More than 12 years before, in a little-known letter, Keats's friend, John Hamilton Reynolds, described Hazlitt as "full of eloquence, - warm, lofty, & communicative on everything imaginative & intelligent, - breathing out with us the peculiar & favourite beauties of our best bards, -passing from grand & commanding argument to the gaities & graces of wit and humour, - and the elegant and higher beauties of poetry. He is indeed great company."

Keats, who attended Hazlitt's lectures, looked up to him and admired the surging, dolphin-like strength of his passionate prose, also testified to the inspiring greatness of his company. John Clare, too, met and admired him, calling him in a shocked letter written immediately after his death "a man of origional [sic] Genius," who died in the character of genius "neglected & forgotten".

For many years, the lodging-house where Hazlitt died - his landlady, eager to let his room, hid his body under the bed while she showed it to would-be tenants - has been known as Hazlitt 's Hotel. It is a favourite meeting place for writers, and I remember staying there with Seamus Deane and Seamus Heaney one winter's night in the closing years of the past century.

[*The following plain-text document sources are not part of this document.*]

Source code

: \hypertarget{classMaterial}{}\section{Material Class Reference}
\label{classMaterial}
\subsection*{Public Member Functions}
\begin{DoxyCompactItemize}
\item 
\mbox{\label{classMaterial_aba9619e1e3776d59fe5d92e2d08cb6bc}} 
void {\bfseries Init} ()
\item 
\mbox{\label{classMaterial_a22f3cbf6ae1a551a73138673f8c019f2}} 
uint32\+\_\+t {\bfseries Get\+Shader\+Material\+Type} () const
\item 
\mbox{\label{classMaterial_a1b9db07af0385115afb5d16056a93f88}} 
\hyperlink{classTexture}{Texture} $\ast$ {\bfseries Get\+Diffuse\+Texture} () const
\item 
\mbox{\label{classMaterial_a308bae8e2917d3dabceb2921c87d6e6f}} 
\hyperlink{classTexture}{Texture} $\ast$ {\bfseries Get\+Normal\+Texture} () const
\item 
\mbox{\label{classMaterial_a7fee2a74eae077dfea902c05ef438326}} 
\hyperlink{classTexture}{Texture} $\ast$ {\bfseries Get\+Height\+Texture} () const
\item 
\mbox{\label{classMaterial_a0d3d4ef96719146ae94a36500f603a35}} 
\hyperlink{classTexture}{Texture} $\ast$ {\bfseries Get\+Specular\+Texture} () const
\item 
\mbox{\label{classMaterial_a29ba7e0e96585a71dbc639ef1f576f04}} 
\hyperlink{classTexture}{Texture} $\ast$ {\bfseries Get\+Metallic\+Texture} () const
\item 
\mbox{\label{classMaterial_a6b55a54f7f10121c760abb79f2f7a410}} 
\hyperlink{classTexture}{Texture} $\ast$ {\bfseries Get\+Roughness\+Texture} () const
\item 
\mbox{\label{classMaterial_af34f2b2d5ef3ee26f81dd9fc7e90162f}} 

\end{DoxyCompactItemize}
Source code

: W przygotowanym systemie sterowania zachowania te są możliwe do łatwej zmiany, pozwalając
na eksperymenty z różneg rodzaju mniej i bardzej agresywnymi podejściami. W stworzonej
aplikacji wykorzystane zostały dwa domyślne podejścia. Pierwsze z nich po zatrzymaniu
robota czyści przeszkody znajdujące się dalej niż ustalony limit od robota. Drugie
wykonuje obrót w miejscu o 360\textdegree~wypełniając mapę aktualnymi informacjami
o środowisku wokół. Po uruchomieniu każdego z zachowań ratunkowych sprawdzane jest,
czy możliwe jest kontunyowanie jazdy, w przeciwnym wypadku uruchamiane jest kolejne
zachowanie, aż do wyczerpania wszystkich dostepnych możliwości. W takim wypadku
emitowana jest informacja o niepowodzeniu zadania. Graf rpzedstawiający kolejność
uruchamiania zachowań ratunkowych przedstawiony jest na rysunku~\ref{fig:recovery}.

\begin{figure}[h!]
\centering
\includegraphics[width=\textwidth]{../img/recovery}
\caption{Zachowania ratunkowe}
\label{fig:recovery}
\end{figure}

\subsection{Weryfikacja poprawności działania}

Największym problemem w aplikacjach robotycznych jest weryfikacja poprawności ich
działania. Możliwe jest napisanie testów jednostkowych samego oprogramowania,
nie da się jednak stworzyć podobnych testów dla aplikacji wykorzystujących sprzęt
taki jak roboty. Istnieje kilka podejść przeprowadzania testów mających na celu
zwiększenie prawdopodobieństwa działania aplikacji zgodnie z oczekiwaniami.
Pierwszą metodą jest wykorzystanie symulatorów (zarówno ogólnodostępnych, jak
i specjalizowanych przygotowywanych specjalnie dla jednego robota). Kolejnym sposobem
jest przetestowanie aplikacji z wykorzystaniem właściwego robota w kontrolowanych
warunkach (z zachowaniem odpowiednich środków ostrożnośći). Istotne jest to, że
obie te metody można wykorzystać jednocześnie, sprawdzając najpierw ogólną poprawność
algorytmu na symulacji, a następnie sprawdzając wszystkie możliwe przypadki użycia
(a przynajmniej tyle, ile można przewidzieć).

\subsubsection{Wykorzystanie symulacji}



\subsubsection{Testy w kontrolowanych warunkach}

Both Deane and Heaney had studied Hazlitt at school in Derry in the 1950s - he'd been replaced by Orwell when I took the same A-level course in the 60s, and the diminution of his reputation has been fairly steady until recently.

Most of Hazlitt's work is out of print, or unavailable in paperback. He is not studied in most university English courses and those who want to read him at any length need to scour secondhand shops for old Everyman editions of his essays (gloomily each year I contemplate the tiny number of readers who buy the selection of his essays I did for Penguin a few years ago). I often recall reading through his collected works which stand on the open shelves of the Upper Reading Room of the Bodleian library, only to find that Hazlitt's three-volume Life of Napoleon had remained there for more than 60 years with its pages uncut. During the years I spent beside those volumes I think two students came to consult them, while there were queues to read Coleridge's lavishly edited, often unreadable prose - prose that has begotten untold acres of equally unreadable academic writing. It was like being trapped inside Gissing's New Grub Street - I felt that Hazlitt's reputation was now so dimmed, so beleaguered on the margins of the cultural memory, that it would never again be celebrated.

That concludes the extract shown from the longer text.